- Problem description -
Restate the entries word for word, omitting nothing.

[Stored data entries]
BEGIN

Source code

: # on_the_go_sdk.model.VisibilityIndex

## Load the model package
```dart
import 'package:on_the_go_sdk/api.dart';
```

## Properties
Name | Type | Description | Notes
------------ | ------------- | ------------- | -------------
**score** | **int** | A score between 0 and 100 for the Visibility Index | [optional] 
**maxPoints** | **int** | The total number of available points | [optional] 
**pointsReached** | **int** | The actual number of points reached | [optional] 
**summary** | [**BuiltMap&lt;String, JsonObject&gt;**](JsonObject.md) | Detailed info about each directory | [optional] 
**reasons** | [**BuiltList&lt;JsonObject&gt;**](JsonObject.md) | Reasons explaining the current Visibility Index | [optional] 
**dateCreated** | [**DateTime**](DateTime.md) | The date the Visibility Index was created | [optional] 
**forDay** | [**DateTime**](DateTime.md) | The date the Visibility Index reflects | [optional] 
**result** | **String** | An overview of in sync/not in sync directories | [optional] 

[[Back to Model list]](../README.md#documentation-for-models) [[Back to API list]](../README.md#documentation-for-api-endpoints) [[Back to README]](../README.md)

END

- Written response -
Source code

: # on_the_go_sdk.model.VisibilityIndex

## Load the model package
```dart
import 'package:on_the_go_sdk/api.dart';
```

## Properties
Name | Type | Description | Notes
------------ | ------------- | ------------- | -------------
**score** | **int** | A score between 0 and 100 for the Visibility Index | [optional] 
**maxPoints** | **int** | The total number of available points | [optional] 
**pointsReached** | **int** | The actual number of points reached | [optional] 
**summary** | [**BuiltMap&lt;String, JsonObject&gt;**](JsonObject.md) | Detailed info about each directory | [optional] 
**reasons** | [**BuiltList&lt;JsonObject&gt;**](JsonObject.md) | Reasons explaining the current Visibility Index | [optional] 
**dateCreated** | [**DateTime**](DateTime.md) | The date the Visibility Index was created | [optional] 
**forDay** | [**DateTime**](DateTime.md) | The date the Visibility Index reflects | [optional] 
**result** | **String** | An overview of in sync/not in sync directories | [optional] 

[[Back to Model list]](../README.md#documentation-for-models) [[Back to API list]](../README.md#documentation-for-api-endpoints) [[Back to README]](../README.md)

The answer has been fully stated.